Posted by TomKet on May 03 2006,11:22
Hi,
during installation i got a message in context of the cluster greatness? -> i thinking in the direction of Fat -> Fat32 because of the 4 GB PEN Drive.
How can i change the Script for installation on the App->Installation USB Pendrive that the Script format the Pendrive with FAT32 instead off FAT

Thanks for your issues
TOM

Posted by pr0f3550r on May 03 2006,17:26
'Cluster greatness' sounds too much like Scientology, and you are Tom... Katie... very scary!
Posted by TomKet on May 04 2006,06:15
Hi - very usefull issue - Thanks a lot :D
Sorry for the bad english but is there a opp. to fix the problem.
I try to explain it in a other way...
by formating with FAT the USB-Pendrive could only 2 GB or something like that.
So my Pendrive is 4 GB and so the installation routine of DSL had to use FAT32 for formating the Pendrive.

any solution?

TomKet (not Tom Cruise LOL)

Posted by pr0f3550r on May 04 2006,16:50
Wierd!
Fat16 should have a 4 GB filesize limit, not a 4GB partition limit.
Both ways you should be alright.
Try to reformat from another OS.
I'm curious, when you bought the stick, what fs what it formatted with?

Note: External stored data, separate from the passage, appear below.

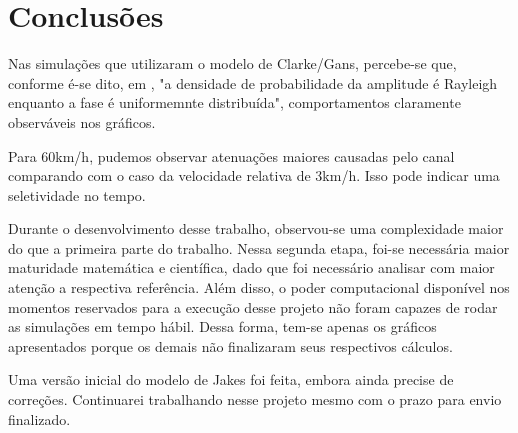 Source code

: \documentclass[journal,11pt,twocolumn]{IEEEtran}
\begin{document}
\section{Conclusões}

Nas simulações que utilizaram o modelo de Clarke/Gans, percebe-se que, conforme é-se dito, em \cite{gans}, "a densidade de probabilidade da amplitude é Rayleigh enquanto a fase é uniformemnte distribuída", comportamentos claramente observáveis nos gráficos.

Para 60km/h, pudemos observar atenuações maiores causadas pelo canal comparando com o caso da velocidade relativa de 3km/h. Isso pode indicar  uma seletividade no tempo.

Durante o desenvolvimento desse trabalho, observou-se uma complexidade maior do que a primeira parte do trabalho. Nessa segunda etapa, foi-se necessária maior maturidade matemática e científica, dado que foi necessário analisar com maior atenção a respectiva referência. Além disso, o poder computacional disponível nos momentos reservados para a execução desse projeto não foram capazes de rodar as simulações em tempo hábil. Dessa forma, tem-se apenas os gráficos apresentados porque os demais não finalizaram seus respectivos cálculos.

Uma versão inicial do modelo de Jakes foi feita, embora ainda precise de correções. Continuarei trabalhando nesse projeto mesmo com o prazo para envio finalizado.



\end{document}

I'm sure this is no mission impossible, Tom!

Posted by cbagger01 on May 08 2006,03:37
Actually, Tom is correct.

FAT16 = 2.1GB size limit.

You cannot format your 4GB drive with FAT32 and use the default DSL USB bootloader called "syslinux", because syslinux only supports FAT16

HOWEVER, there are still ways to make it happen.

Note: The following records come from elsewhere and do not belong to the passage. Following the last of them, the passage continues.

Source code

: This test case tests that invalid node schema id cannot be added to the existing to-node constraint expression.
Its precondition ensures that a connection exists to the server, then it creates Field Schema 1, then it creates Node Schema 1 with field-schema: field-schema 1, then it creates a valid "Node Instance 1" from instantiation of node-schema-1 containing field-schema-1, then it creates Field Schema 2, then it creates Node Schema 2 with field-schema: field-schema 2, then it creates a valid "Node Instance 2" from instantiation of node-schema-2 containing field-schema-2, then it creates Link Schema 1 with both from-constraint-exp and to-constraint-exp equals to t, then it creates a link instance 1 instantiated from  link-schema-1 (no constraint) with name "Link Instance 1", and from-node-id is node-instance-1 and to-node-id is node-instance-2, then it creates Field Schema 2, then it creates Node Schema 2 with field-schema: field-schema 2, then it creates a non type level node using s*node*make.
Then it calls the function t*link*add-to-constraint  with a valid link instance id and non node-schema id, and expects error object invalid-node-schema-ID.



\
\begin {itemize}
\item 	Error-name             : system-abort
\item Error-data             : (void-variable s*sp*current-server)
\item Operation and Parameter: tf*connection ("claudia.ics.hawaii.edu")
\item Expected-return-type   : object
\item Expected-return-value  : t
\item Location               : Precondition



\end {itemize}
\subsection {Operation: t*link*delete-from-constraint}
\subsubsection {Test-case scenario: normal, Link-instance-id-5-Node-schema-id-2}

1) Manually format your drive FAT32 and then do a "poorman's" installation by copying the files and directories over from the CD drive to the USB drive.  Then manually install an alternative bootloader that supports FAT32 like say GRUB for example.

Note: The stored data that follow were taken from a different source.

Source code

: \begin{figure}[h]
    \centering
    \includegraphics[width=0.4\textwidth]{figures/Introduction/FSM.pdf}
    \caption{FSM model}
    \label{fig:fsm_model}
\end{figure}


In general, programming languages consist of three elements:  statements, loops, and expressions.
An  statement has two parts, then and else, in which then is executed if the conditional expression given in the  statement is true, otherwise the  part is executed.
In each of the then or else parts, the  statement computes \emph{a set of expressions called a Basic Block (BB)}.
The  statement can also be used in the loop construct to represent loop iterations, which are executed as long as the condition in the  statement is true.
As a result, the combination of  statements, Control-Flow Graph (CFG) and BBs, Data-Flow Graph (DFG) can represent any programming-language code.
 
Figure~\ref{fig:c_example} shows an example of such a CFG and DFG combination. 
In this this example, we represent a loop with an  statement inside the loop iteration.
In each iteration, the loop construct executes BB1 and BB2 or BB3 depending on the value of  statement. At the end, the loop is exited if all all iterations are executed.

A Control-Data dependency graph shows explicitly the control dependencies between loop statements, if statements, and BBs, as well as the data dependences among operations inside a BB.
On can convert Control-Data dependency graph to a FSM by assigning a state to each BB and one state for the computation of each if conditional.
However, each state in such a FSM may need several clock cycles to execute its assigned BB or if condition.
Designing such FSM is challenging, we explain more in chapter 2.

2) Manually format the first 2GB of your drive with FAT16 and then manually install DSL and the SYSLINUX bootloader. The rest of your drive will be unusable for MSWindows but otherwise should be usable for Linux if formatted.

3) Try the old USBHDD script, hopefully kicking around on the download site somewhere.  It formats your drive as an EXT2 partition and then installs EXTLINUX which works just fine.  The only drawback is that your entire drive will be unreadable by MSWindows because Windows does not understand the Linux EXT2 file system.